* Exercise aim: Each record below should be set down exactly.

(Collected data)
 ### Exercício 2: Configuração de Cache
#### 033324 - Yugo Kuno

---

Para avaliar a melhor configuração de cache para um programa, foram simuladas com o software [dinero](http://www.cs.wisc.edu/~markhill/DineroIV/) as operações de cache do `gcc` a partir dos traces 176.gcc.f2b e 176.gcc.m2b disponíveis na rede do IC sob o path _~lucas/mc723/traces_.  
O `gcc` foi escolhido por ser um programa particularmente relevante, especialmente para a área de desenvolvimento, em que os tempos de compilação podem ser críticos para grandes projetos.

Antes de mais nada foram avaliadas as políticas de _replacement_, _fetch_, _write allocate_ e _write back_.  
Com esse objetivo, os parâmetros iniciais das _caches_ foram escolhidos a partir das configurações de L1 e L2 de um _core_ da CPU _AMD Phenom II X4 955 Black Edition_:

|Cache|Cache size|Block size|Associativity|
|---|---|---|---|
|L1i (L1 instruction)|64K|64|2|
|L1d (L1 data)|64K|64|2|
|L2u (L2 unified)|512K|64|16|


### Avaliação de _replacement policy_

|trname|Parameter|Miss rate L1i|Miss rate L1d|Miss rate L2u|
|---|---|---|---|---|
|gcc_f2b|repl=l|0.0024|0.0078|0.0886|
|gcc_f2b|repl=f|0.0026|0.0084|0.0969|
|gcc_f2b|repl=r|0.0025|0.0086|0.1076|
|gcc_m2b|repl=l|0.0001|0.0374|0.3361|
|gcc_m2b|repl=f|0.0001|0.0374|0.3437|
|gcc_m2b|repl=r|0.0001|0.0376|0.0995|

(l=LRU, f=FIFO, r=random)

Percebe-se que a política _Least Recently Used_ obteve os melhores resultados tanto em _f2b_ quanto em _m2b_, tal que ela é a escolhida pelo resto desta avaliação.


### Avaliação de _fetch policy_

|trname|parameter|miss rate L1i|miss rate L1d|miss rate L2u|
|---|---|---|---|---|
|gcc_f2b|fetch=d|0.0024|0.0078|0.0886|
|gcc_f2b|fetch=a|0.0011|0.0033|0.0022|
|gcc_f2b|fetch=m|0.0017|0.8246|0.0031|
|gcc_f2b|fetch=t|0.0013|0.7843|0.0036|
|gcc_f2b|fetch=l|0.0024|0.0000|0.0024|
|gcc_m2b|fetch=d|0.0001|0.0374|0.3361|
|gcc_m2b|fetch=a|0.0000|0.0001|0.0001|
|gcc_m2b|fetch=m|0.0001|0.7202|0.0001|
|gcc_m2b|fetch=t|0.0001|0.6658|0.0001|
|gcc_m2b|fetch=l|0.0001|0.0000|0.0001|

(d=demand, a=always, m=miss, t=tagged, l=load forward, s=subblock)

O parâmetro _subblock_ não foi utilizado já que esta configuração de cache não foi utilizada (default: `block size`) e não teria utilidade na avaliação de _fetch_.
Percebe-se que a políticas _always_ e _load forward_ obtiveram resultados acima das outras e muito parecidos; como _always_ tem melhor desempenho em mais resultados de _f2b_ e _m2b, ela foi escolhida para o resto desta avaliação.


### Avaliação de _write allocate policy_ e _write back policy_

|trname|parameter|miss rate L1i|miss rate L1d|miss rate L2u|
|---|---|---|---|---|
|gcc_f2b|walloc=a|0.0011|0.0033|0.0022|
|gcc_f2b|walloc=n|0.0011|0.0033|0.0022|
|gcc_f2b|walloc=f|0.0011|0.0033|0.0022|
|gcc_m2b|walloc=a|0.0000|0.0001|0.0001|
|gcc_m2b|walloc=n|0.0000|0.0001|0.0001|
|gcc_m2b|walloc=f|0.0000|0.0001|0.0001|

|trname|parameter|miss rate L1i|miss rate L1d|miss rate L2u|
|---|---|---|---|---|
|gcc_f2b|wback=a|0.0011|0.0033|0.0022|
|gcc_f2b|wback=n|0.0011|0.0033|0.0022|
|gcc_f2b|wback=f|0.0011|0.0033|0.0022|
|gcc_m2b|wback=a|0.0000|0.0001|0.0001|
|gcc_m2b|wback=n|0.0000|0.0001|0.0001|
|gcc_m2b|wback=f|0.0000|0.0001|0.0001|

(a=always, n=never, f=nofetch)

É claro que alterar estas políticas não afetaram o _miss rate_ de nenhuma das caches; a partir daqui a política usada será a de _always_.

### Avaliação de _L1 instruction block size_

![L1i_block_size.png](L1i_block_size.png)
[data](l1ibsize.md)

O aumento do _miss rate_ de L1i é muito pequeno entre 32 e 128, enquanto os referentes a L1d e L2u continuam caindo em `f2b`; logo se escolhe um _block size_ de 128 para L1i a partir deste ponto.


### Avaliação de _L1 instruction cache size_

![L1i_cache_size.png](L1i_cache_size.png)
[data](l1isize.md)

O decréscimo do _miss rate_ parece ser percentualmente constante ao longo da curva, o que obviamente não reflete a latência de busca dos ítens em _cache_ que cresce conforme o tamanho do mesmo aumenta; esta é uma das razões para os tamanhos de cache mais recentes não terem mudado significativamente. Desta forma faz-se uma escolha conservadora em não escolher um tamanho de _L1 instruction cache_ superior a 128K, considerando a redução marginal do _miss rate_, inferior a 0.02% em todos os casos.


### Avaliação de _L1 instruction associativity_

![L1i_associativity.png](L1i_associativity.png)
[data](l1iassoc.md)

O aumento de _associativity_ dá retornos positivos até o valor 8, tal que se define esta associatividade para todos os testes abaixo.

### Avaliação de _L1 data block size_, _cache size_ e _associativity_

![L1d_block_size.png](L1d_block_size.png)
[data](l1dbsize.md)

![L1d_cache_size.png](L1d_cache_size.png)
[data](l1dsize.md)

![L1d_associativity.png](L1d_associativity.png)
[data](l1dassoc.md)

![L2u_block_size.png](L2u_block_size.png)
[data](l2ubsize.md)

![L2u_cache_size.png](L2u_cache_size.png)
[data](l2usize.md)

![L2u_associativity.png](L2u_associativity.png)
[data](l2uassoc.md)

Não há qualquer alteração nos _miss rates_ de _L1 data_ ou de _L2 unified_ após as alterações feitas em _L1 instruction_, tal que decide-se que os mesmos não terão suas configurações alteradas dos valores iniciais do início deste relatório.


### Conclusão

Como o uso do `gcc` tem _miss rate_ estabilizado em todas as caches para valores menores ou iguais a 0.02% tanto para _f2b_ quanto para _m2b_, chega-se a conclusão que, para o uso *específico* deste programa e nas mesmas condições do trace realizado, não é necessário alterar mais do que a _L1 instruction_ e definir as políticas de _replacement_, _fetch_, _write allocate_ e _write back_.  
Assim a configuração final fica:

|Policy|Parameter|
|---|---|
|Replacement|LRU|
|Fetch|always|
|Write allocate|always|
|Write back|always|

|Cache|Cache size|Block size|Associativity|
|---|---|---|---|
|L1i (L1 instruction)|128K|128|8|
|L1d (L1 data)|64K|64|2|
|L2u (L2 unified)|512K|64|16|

* Written solution:
 ### Exercício 2: Configuração de Cache
#### 033324 - Yugo Kuno

---

Para avaliar a melhor configuração de cache para um programa, foram simuladas com o software [dinero](http://www.cs.wisc.edu/~markhill/DineroIV/) as operações de cache do `gcc` a partir dos traces 176.gcc.f2b e 176.gcc.m2b disponíveis na rede do IC sob o path _~lucas/mc723/traces_.  
O `gcc` foi escolhido por ser um programa particularmente relevante, especialmente para a área de desenvolvimento, em que os tempos de compilação podem ser críticos para grandes projetos.

Antes de mais nada foram avaliadas as políticas de _replacement_, _fetch_, _write allocate_ e _write back_.  
Com esse objetivo, os parâmetros iniciais das _caches_ foram escolhidos a partir das configurações de L1 e L2 de um _core_ da CPU _AMD Phenom II X4 955 Black Edition_:

|Cache|Cache size|Block size|Associativity|
|---|---|---|---|
|L1i (L1 instruction)|64K|64|2|
|L1d (L1 data)|64K|64|2|
|L2u (L2 unified)|512K|64|16|


### Avaliação de _replacement policy_

|trname|Parameter|Miss rate L1i|Miss rate L1d|Miss rate L2u|
|---|---|---|---|---|
|gcc_f2b|repl=l|0.0024|0.0078|0.0886|
|gcc_f2b|repl=f|0.0026|0.0084|0.0969|
|gcc_f2b|repl=r|0.0025|0.0086|0.1076|
|gcc_m2b|repl=l|0.0001|0.0374|0.3361|
|gcc_m2b|repl=f|0.0001|0.0374|0.3437|
|gcc_m2b|repl=r|0.0001|0.0376|0.0995|

(l=LRU, f=FIFO, r=random)

Percebe-se que a política _Least Recently Used_ obteve os melhores resultados tanto em _f2b_ quanto em _m2b_, tal que ela é a escolhida pelo resto desta avaliação.


### Avaliação de _fetch policy_

|trname|parameter|miss rate L1i|miss rate L1d|miss rate L2u|
|---|---|---|---|---|
|gcc_f2b|fetch=d|0.0024|0.0078|0.0886|
|gcc_f2b|fetch=a|0.0011|0.0033|0.0022|
|gcc_f2b|fetch=m|0.0017|0.8246|0.0031|
|gcc_f2b|fetch=t|0.0013|0.7843|0.0036|
|gcc_f2b|fetch=l|0.0024|0.0000|0.0024|
|gcc_m2b|fetch=d|0.0001|0.0374|0.3361|
|gcc_m2b|fetch=a|0.0000|0.0001|0.0001|
|gcc_m2b|fetch=m|0.0001|0.7202|0.0001|
|gcc_m2b|fetch=t|0.0001|0.6658|0.0001|
|gcc_m2b|fetch=l|0.0001|0.0000|0.0001|

(d=demand, a=always, m=miss, t=tagged, l=load forward, s=subblock)

O parâmetro _subblock_ não foi utilizado já que esta configuração de cache não foi utilizada (default: `block size`) e não teria utilidade na avaliação de _fetch_.
Percebe-se que a políticas _always_ e _load forward_ obtiveram resultados acima das outras e muito parecidos; como _always_ tem melhor desempenho em mais resultados de _f2b_ e _m2b, ela foi escolhida para o resto desta avaliação.


### Avaliação de _write allocate policy_ e _write back policy_

|trname|parameter|miss rate L1i|miss rate L1d|miss rate L2u|
|---|---|---|---|---|
|gcc_f2b|walloc=a|0.0011|0.0033|0.0022|
|gcc_f2b|walloc=n|0.0011|0.0033|0.0022|
|gcc_f2b|walloc=f|0.0011|0.0033|0.0022|
|gcc_m2b|walloc=a|0.0000|0.0001|0.0001|
|gcc_m2b|walloc=n|0.0000|0.0001|0.0001|
|gcc_m2b|walloc=f|0.0000|0.0001|0.0001|

|trname|parameter|miss rate L1i|miss rate L1d|miss rate L2u|
|---|---|---|---|---|
|gcc_f2b|wback=a|0.0011|0.0033|0.0022|
|gcc_f2b|wback=n|0.0011|0.0033|0.0022|
|gcc_f2b|wback=f|0.0011|0.0033|0.0022|
|gcc_m2b|wback=a|0.0000|0.0001|0.0001|
|gcc_m2b|wback=n|0.0000|0.0001|0.0001|
|gcc_m2b|wback=f|0.0000|0.0001|0.0001|

(a=always, n=never, f=nofetch)

É claro que alterar estas políticas não afetaram o _miss rate_ de nenhuma das caches; a partir daqui a política usada será a de _always_.

### Avaliação de _L1 instruction block size_

![L1i_block_size.png](L1i_block_size.png)
[data](l1ibsize.md)

O aumento do _miss rate_ de L1i é muito pequeno entre 32 e 128, enquanto os referentes a L1d e L2u continuam caindo em `f2b`; logo se escolhe um _block size_ de 128 para L1i a partir deste ponto.


### Avaliação de _L1 instruction cache size_

![L1i_cache_size.png](L1i_cache_size.png)
[data](l1isize.md)

O decréscimo do _miss rate_ parece ser percentualmente constante ao longo da curva, o que obviamente não reflete a latência de busca dos ítens em _cache_ que cresce conforme o tamanho do mesmo aumenta; esta é uma das razões para os tamanhos de cache mais recentes não terem mudado significativamente. Desta forma faz-se uma escolha conservadora em não escolher um tamanho de _L1 instruction cache_ superior a 128K, considerando a redução marginal do _miss rate_, inferior a 0.02% em todos os casos.


### Avaliação de _L1 instruction associativity_

![L1i_associativity.png](L1i_associativity.png)
[data](l1iassoc.md)

O aumento de _associativity_ dá retornos positivos até o valor 8, tal que se define esta associatividade para todos os testes abaixo.

### Avaliação de _L1 data block size_, _cache size_ e _associativity_

![L1d_block_size.png](L1d_block_size.png)
[data](l1dbsize.md)

![L1d_cache_size.png](L1d_cache_size.png)
[data](l1dsize.md)

![L1d_associativity.png](L1d_associativity.png)
[data](l1dassoc.md)

![L2u_block_size.png](L2u_block_size.png)
[data](l2ubsize.md)

![L2u_cache_size.png](L2u_cache_size.png)
[data](l2usize.md)

![L2u_associativity.png](L2u_associativity.png)
[data](l2uassoc.md)

Não há qualquer alteração nos _miss rates_ de _L1 data_ ou de _L2 unified_ após as alterações feitas em _L1 instruction_, tal que decide-se que os mesmos não terão suas configurações alteradas dos valores iniciais do início deste relatório.


### Conclusão

Como o uso do `gcc` tem _miss rate_ estabilizado em todas as caches para valores menores ou iguais a 0.02% tanto para _f2b_ quanto para _m2b_, chega-se a conclusão que, para o uso *específico* deste programa e nas mesmas condições do trace realizado, não é necessário alterar mais do que a _L1 instruction_ e definir as políticas de _replacement_, _fetch_, _write allocate_ e _write back_.  
Assim a configuração final fica:

|Policy|Parameter|
|---|---|
|Replacement|LRU|
|Fetch|always|
|Write allocate|always|
|Write back|always|

|Cache|Cache size|Block size|Associativity|
|---|---|---|---|
|L1i (L1 instruction)|128K|128|8|
|L1d (L1 data)|64K|64|2|
|L2u (L2 unified)|512K|64|16|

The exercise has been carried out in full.